* consistent_alloc() revisited
@ 2002-07-16 2:13 David Gibson
2002-07-16 14:09 ` Dan Malek
2002-07-20 15:22 ` Benjamin Herrenschmidt
0 siblings, 2 replies; 11+ messages in thread
From: David Gibson @ 2002-07-16 2:13 UTC (permalink / raw)
To: linuxppc-embedded
[-- Attachment #1: Type: text/plain, Size: 3111 bytes --]
A little while back Tom Rini suggested that we implement the various
tricks ARM uses in its version of consistent_alloc() in our version.
I've made a start on that, but there are some complications.
There are basically two things that ARM does and we don't:
1. Frees unused pages in the allocation, if the requested size
isn't a power of two pages
2. Marks the pages Reserved
In addition, the following seem to me like desirable (to a greater or
lesser extent) properties for consistent_alloc():
a. one of the return values can be used as a single "handle"
so that consistent_free() only needs one parameter.
b. works on both cache coherent and non cache coherent
machines
c. be able to use highmem pages
(1) is certainly desirable and the attached patch implements it (for
2.5). I think the patch may also correct some potential bugs in the
current implementation - I'm not 100% convinced the current
implementation can't leak memory if map_page() fails at the wrong
time. I'll commit this if no-one has objections.
(2) is a little more complicated. The reason asserted in the comments
in the ARM code is so that remap_page_range() works. However, the
only code I can see that would call remap_page_range() on memory which
came from consistent_alloc() (actually from pci_alloc_consistent()) is
in some (apparently x86 specific) sound drivers. [actually these are
broken on PPC (2.5) anyway since they use virt_to_bus() on the virtual
address returned by pci_alloc_consistent() but that's easily fixed].

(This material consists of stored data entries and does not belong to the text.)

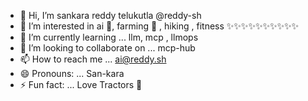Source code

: - 👋 Hi, I’m sankara reddy telukutla @reddy-sh
- 👀 I’m interested in ai 🤖, farming 🌾 , hiking , fitness  ✨✨✨✨✨✨✨✨✨✨  
- 🌱 I’m currently learning ... llm, mcp , llmops
- 💞️ I’m looking to collaborate on ... mcp-hub
- 📫 How to reach me ... ai@reddy.sh
- 😄 Pronouns: ... San-kara
- ⚡ Fun fact: ... Love Tractors 🚜

<!---
reddy-sh/reddy-sh is a ✨ special ✨ repository because its `README.md` (this file) appears on your GitHub profile.
You can click the Preview link to take a look at your changes.
--->
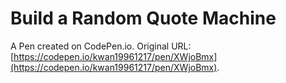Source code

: # Build a Random Quote Machine

A Pen created on CodePen.io. Original URL: [https://codepen.io/kwan19961217/pen/XWjoBmx](https://codepen.io/kwan19961217/pen/XWjoBmx).


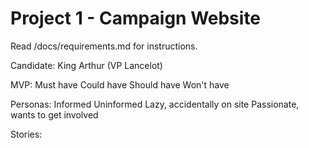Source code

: # Project 1 - Campaign Website

Read /docs/requirements.md for instructions.

Candidate: King Arthur (VP Lancelot)

MVP:
    Must have
    Could have
    Should have
    Won't have

Personas:
    Informed
    Uninformed
    Lazy, accidentally on site
    Passionate, wants to get involved

Stories:


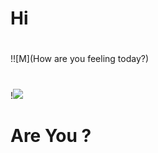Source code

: # Hi

#

!![M](How are you feeling today?)

# 

!![](https://www.youtube.com/embed/C8QY6i8HL_Y)

# Are You ?

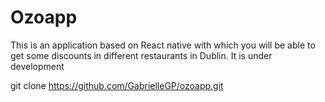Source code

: # Ozoapp

This is an application based on React native with which you will be able to get some discounts in different restaurants in Dublin.
It is under development

git clone https://github.com/GabrielleGP/ozoapp.git
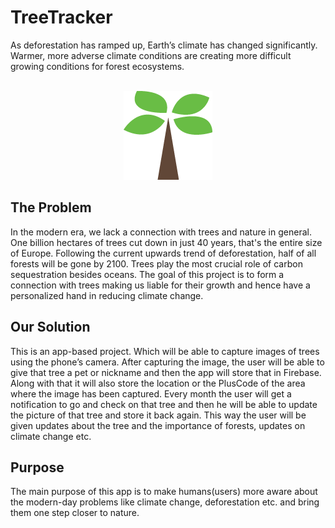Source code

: # TreeTracker

As deforestation has ramped up, Earth’s climate has changed significantly. Warmer, more adverse climate conditions are creating more difficult growing conditions for forest ecosystems. 
<br><br>
<center>
<img src='./assets/images/tree2.png' alt-'TreeTracker'>
</center>

<h2>The Problem</h2>

In the modern era, we lack a connection with trees and nature in general.
One billion hectares of trees cut down in just 40 years, that's the entire size of Europe.
Following the current upwards trend of deforestation, half of all forests will be gone by 2100.
Trees play the most crucial role of carbon sequestration besides oceans.
The goal of this project is to form a connection with trees making us liable for their growth and hence have a personalized hand in reducing climate change.

<h2>Our Solution</h2>

This is an app-based project. Which will be able to capture images of trees using the phone’s camera. After capturing the image, the user will be able to give that tree a pet or nickname and then the app will store that in Firebase. Along with that it will also store the location or the PlusCode of the area where the image has been captured. 
Every month the user will get a notification to go and check on that tree and then he will be able to update the picture of that tree and store it back again.
This way the user will be given updates about the tree and the importance of forests, updates on climate change etc.

<h2>Purpose</h2>

The main purpose of this app is to make humans(users) more aware about the modern-day problems like climate change, deforestation etc. and bring them one step closer to nature.




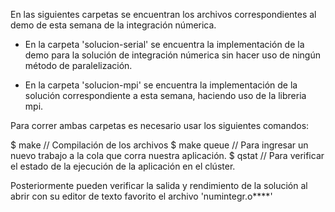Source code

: En las siguientes carpetas se encuentran los archivos correspondientes al demo de esta semana de la integración númerica.

- En la carpeta 'solucion-serial' se encuentra la implementación de la demo para la solución de integración númerica sin hacer uso de ningún método de paralelización.

- En la carpeta 'solucion-mpi' se encuentra la implementación de la solución correspondiente a esta semana, haciendo uso de la libreria mpi.

Para correr ambas carpetas es necesario usar los siguientes comandos:

$ make // Compilación de los archivos
$ make queue // Para ingresar un nuevo trabajo a la cola que corra nuestra aplicación.
$ qstat // Para verificar el estado de la ejecución de la aplicación en el clúster.

Posteriormente pueden verificar la salida y rendimiento de la solución al abrir con su editor de texto favorito el archivo 'numintegr.o****'

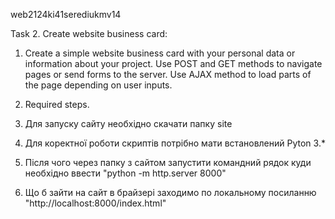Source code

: web2124ki41serediukmv14

Task 2. Create website business card:
1. Create a simple website business card with your personal data or information
about your project. Use POST and GET methods to navigate pages or send
forms to the server. Use AJAX method to load parts of the page depending on
user inputs.
2. Required steps.

1. Для запуску сайту необхідно скачати папку site
2. Для коректної роботи скриптів потрібно мати встановлений Pyton 3.*
3. Після чого через папку з сайтом запустити командний рядок куди необхідно ввести "python -m http.server 8000"
4. Що б зайти на сайт в брайзері заходимо по локальному посиланню "http://localhost:8000/index.html" 
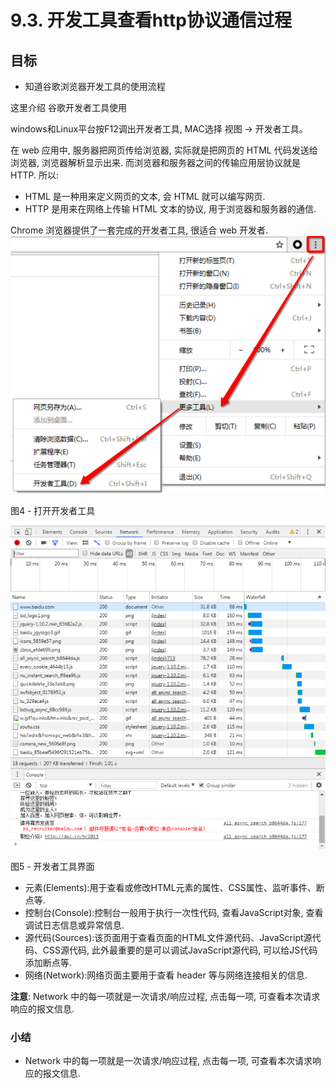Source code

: # 9.3. 开发工具查看http协议通信过程

目标
--

*   知道谷歌浏览器开发工具的使用流程

这里介绍 谷歌开发者工具使用

windows和Linux平台按F12调出开发者工具, MAC选择 视图 -> 开发者工具。

在 web 应用中, 服务器把网页传给浏览器, 实际就是把网页的 HTML 代码发送给浏览器, 浏览器解析显示出来. 而浏览器和服务器之间的传输应用层协议就是 HTTP. 所以:

*   HTML 是一种用来定义网页的文本, 会 HTML 就可以编写网页.
*   HTTP 是用来在网络上传输 HTML 文本的协议, 用于浏览器和服务器的通信.

Chrome 浏览器提供了一套完成的开发者工具, 很适合 web 开发者. ![](imgs/开发工具的使用-1.png)

图4 - 打开开发者工具

![](imgs/开发工具的使用-2.png)

图5 - 开发者工具界面

*   元素(Elements):用于查看或修改HTML元素的属性、CSS属性、监听事件、断点等.
*   控制台(Console):控制台一般用于执行一次性代码, 查看JavaScript对象, 查看调试日志信息或异常信息.
*   源代码(Sources):该页面用于查看页面的HTML文件源代码、JavaScript源代码、CSS源代码, 此外最重要的是可以调试JavaScript源代码, 可以给JS代码添加断点等.
*   网络(Network):网络页面主要用于查看 header 等与网络连接相关的信息.

**注意**: Network 中的每一项就是一次请求/响应过程, 点击每一项, 可查看本次请求响应的报文信息.

### 小结

*   Network 中的每一项就是一次请求/响应过程, 点击每一项, 可查看本次请求响应的报文信息.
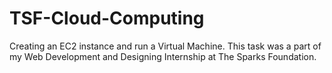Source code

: # TSF-Cloud-Computing
Creating an EC2 instance and run a Virtual Machine. This task was a part of my Web Development and Designing Internship at The Sparks Foundation.
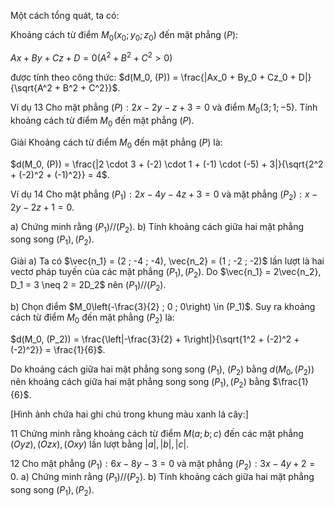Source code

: Một cách tổng quát, ta có:

Khoảng cách từ điểm $M_0(x_0 ; y_0 ; z_0)$ đến mặt phẳng $(P)$:

$Ax + By + Cz + D = 0 (A^2 + B^2 + C^2 > 0)$

được tính theo công thức: $d(M_0, (P)) = \frac{|Ax_0 + By_0 + Cz_0 + D|}{\sqrt{A^2 + B^2 + C^2}}$.

Ví dụ 13 Cho mặt phẳng $(P): 2x - 2y - z + 3 = 0$ và điểm $M_0(3 ; 1 ; -5)$. Tính khoảng cách từ điểm $M_0$ đến mặt phẳng $(P)$.

Giải
Khoảng cách từ điểm $M_0$ đến mặt phẳng $(P)$ là:

$d(M_0, (P)) = \frac{|2 \cdot 3 + (-2) \cdot 1 + (-1) \cdot (-5) + 3|}{\sqrt{2^2 + (-2)^2 + (-1)^2}} = 4$.

Ví dụ 14 Cho mặt phẳng
$(P_1): 2x - 4y - 4z + 3 = 0$
và mặt phẳng $(P_2): x - 2y - 2z + 1 = 0$.

a) Chứng minh rằng $(P_1) // (P_2)$.
b) Tính khoảng cách giữa hai mặt phẳng song song $(P_1), (P_2)$.

Giải
a) Ta có $\vec{n_1} = (2 ; -4 ; -4), \vec{n_2} = (1 ; -2 ; -2)$ lần lượt là hai vectơ pháp tuyến của các mặt phẳng $(P_1), (P_2)$. Do $\vec{n_1} = 2\vec{n_2}, D_1 = 3 \neq 2 = 2D_2$ nên $(P_1) // (P_2)$.

b) Chọn điểm $M_0\left(-\frac{3}{2} ; 0 ; 0\right) \in (P_1)$. Suy ra khoảng cách từ điểm $M_0$ đến mặt phẳng $(P_2)$ là:

$d(M_0, (P_2)) = \frac{\left|-\frac{3}{2} + 1\right|}{\sqrt{1^2 + (-2)^2 + (-2)^2}} = \frac{1}{6}$.

Do khoảng cách giữa hai mặt phẳng song song $(P_1)$, $(P_2)$ bằng $d(M_0, (P_2))$ nên khoảng cách giữa hai mặt phẳng song song $(P_1), (P_2)$ bằng $\frac{1}{6}$.

[Hình ảnh chứa hai ghi chú trong khung màu xanh lá cây:]

11 Chứng minh rằng khoảng cách từ điểm $M(a ; b ; c)$ đến các mặt phẳng $(Oyz), (Ozx), (Oxy)$ lần lượt bằng $|a|, |b|, |c|$.

12 Cho mặt phẳng
$(P_1): 6x - 8y - 3 = 0$
và mặt phẳng
$(P_2): 3x - 4y + 2 = 0$.
a) Chứng minh rằng $(P_1) // (P_2)$.
b) Tính khoảng cách giữa hai mặt phẳng song song $(P_1), (P_2)$.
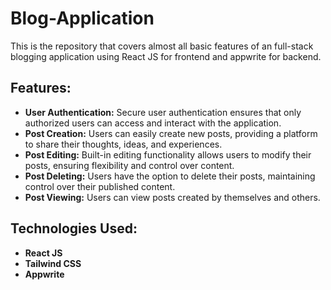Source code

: # Blog-Application

This is the repository that covers almost all basic features of an full-stack blogging application using React JS for frontend and appwrite for backend.

## Features:

- **User Authentication:** Secure user authentication ensures that only authorized users can access and interact with the application.
- **Post Creation:** Users can easily create new posts, providing a platform to share their thoughts, ideas, and experiences.
- **Post Editing:** Built-in editing functionality allows users to modify their posts, ensuring flexibility and control over content.
- **Post Deleting:** Users have the option to delete their posts, maintaining control over their published content.
- **Post Viewing:** Users can view posts created by themselves and others.

## Technologies Used:
- **React JS**
- **Tailwind CSS**
- **Appwrite**



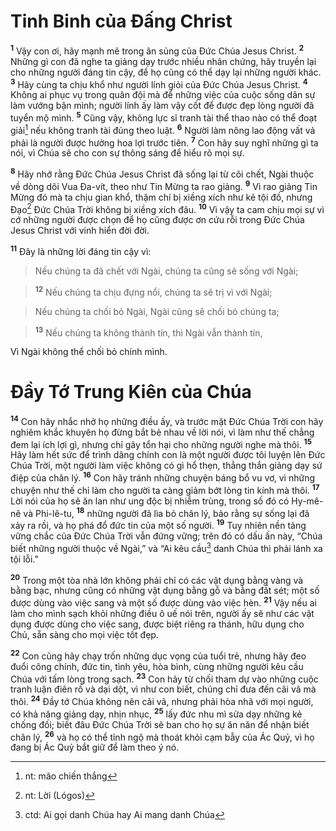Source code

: 

# Tinh Binh của Đấng Christ
<sup><b>1</b></sup> Vậy con ơi, hãy mạnh mẽ trong ân sủng của Đức Chúa Jesus Christ. <sup><b>2</b></sup> Những gì con đã nghe ta giảng dạy trước nhiều nhân chứng, hãy truyền lại cho những người đáng tin cậy, để họ cũng có thể dạy lại những người khác. <sup><b>3</b></sup> Hãy cùng ta chịu khổ như người lính giỏi của Đức Chúa Jesus Christ. <sup><b>4</b></sup> Không ai phục vụ trong quân đội mà để những việc của cuộc sống dân sự làm vướng bận mình; người lính ấy làm vậy cốt để được đẹp lòng người đã tuyển mộ mình. <sup><b>5</b></sup> Cũng vậy, không lực sĩ tranh tài thể thao nào có thể đoạt giải[^2] nếu không tranh tài đúng theo luật. <sup><b>6</b></sup> Người làm nông lao động vất vả phải là người được hưởng hoa lợi trước tiên. <sup><b>7</b></sup> Con hãy suy nghĩ những gì ta nói, vì Chúa sẽ cho con sự thông sáng để hiểu rõ mọi sự.

<sup><b>8</b></sup> Hãy nhớ rằng Đức Chúa Jesus Christ đã sống lại từ cõi chết, Ngài thuộc về dòng dõi Vua Đa-vít, theo như Tin Mừng ta rao giảng. <sup><b>9</b></sup> Vì rao giảng Tin Mừng đó mà ta chịu gian khổ, thậm chí bị xiềng xích như kẻ tội đồ, nhưng Đạo[^1] Đức Chúa Trời không bị xiềng xích đâu. <sup><b>10</b></sup> Vì vậy ta cam chịu mọi sự vì cớ những người được chọn để họ cũng được ơn cứu rỗi trong Đức Chúa Jesus Christ với vinh hiển đời đời.

<sup><b>11</b></sup> Đây là những lời đáng tin cậy vì:


> Nếu chúng ta đã chết với Ngài, chúng ta cũng sẽ sống với Ngài;
>


> <sup><b>12</b></sup> Nếu chúng ta chịu đựng nổi, chúng ta sẽ trị vì với Ngài;
>


> Nếu chúng ta chối bỏ Ngài, Ngài cũng sẽ chối bỏ chúng ta;
>


> <sup><b>13</b></sup> Nếu chúng ta không thành tín, thì Ngài vẫn thành tín,
>

Vì Ngài không thể chối bỏ chính mình.

# Đầy Tớ Trung Kiên của Chúa
<sup><b>14</b></sup> Con hãy nhắc nhở họ những điều ấy, và trước mặt Đức Chúa Trời con hãy nghiêm khắc khuyên họ đừng bắt bẻ nhau về lời nói, vì làm như thế chẳng đem lại ích lợi gì, nhưng chỉ gây tổn hại cho những người nghe mà thôi. <sup><b>15</b></sup> Hãy làm hết sức để trình dâng chính con là một người được tôi luyện lên Đức Chúa Trời, một người làm việc không có gì hổ thẹn, thẳng thắn giảng dạy sứ điệp của chân lý. <sup><b>16</b></sup> Con hãy tránh những chuyện báng bổ vu vơ, vì những chuyện như thế chỉ làm cho người ta càng giảm bớt lòng tin kính mà thôi. <sup><b>17</b></sup> Lời nói của họ sẽ ăn lan như ung độc bị nhiễm trùng, trong số đó có Hy-mê-nê và Phi-lê-tu, <sup><b>18</b></sup> những người đã lìa bỏ chân lý, bảo rằng sự sống lại đã xảy ra rồi, và họ phá đổ đức tin của một số người. <sup><b>19</b></sup> Tuy nhiên nền tảng vững chắc của Đức Chúa Trời vẫn đứng vững; trên đó có dấu ấn này, “Chúa biết những người thuộc về Ngài,” và “Ai kêu cầu[^3] danh Chúa thì phải lánh xa tội lỗi.”

<sup><b>20</b></sup> Trong một tòa nhà lớn không phải chỉ có các vật dụng bằng vàng và bằng bạc, nhưng cũng có những vật dụng bằng gỗ và bằng đất sét; một số được dùng vào việc sang và một số được dùng vào việc hèn. <sup><b>21</b></sup> Vậy nếu ai làm cho mình sạch khỏi những điều ô uế nói trên, người ấy sẽ như các vật dụng được dùng cho việc sang, được biệt riêng ra thánh, hữu dụng cho Chủ, sẵn sàng cho mọi việc tốt đẹp.

<sup><b>22</b></sup> Con cũng hãy chạy trốn những dục vọng của tuổi trẻ, nhưng hãy đeo đuổi công chính, đức tin, tình yêu, hòa bình, cùng những người kêu cầu Chúa với tấm lòng trong sạch. <sup><b>23</b></sup> Con hãy từ chối tham dự vào những cuộc tranh luận điên rồ và dại dột, vì như con biết, chúng chỉ đưa đến cãi vã mà thôi. <sup><b>24</b></sup> Đầy tớ Chúa không nên cãi vã, nhưng phải hòa nhã với mọi người, có khả năng giảng dạy, nhịn nhục, <sup><b>25</b></sup> lấy đức nhu mì sửa dạy những kẻ chống đối; biết đâu Đức Chúa Trời sẽ ban cho họ sự ăn năn để nhận biết chân lý, <sup><b>26</b></sup> và họ có thể tỉnh ngộ mà thoát khỏi cạm bẫy của Ác Quỷ, vì họ đang bị Ác Quỷ bắt giữ để làm theo ý nó.

[^1]: nt: Lời (Lógos)
[^2]: nt: mão chiến thắng
[^3]: ctd: Ai gọi danh Chúa hay Ai mang danh Chúa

These drivers set and clear PageReserved themselves, so they're
clearly not expecting pci_alloc_consistent() to return Reserved pages.
Arguably setting PageReserved is the Right Thing, since
consistent_alloc() memory obviously shouldn't be swapped or paged.
However, it's only relevant if the memory is mapped into userspace,
and then a driver can set VM_IO on the vma to prevent this.
Furthermore, at the moment it is diffuclt for a general driver to
correctly map consistent_alloc() memory into userspace, since it must
set the flags on the new mappings correctly to disable caching on
machines which aren't DMA consistent. At the moment that means the
driver must be (a) arch-specific and (b) have an ifdef on
CONFIG_NOT_COHERENT_CACHE or various different options for some of the
other archs.
Therefore, I think a _PAGE_DMA_CONSISTENT page flag would be a useful
thing. Patches probably forthcoming.
We currently have (a) by use of vfree() on the virtual address, we
don't have (b) or (c). Some earlier patches of mine added (b), but at
the expense of (a). paulus pointer out however, that we can add (b)
while keeping (a) by having consistent_alloc() remap the memory even
on cache coherent machines - it will just omit the cache flush and the
_PAGE_NO_CACHE flag. A _PAGE_DMA_CONSISTENT would make this even
easier. As a bonus, having this remapping gives us (c) almost for
free.
Comments? Objections?
--
David Gibson | For every complex problem there is a
david@gibson.dropbear.id.au | solution which is simple, neat and
| wrong.
http://www.ozlabs.org/people/dgibson
[-- Attachment #2: patch0 --]
[-- Type: text/plain, Size: 2888 bytes --]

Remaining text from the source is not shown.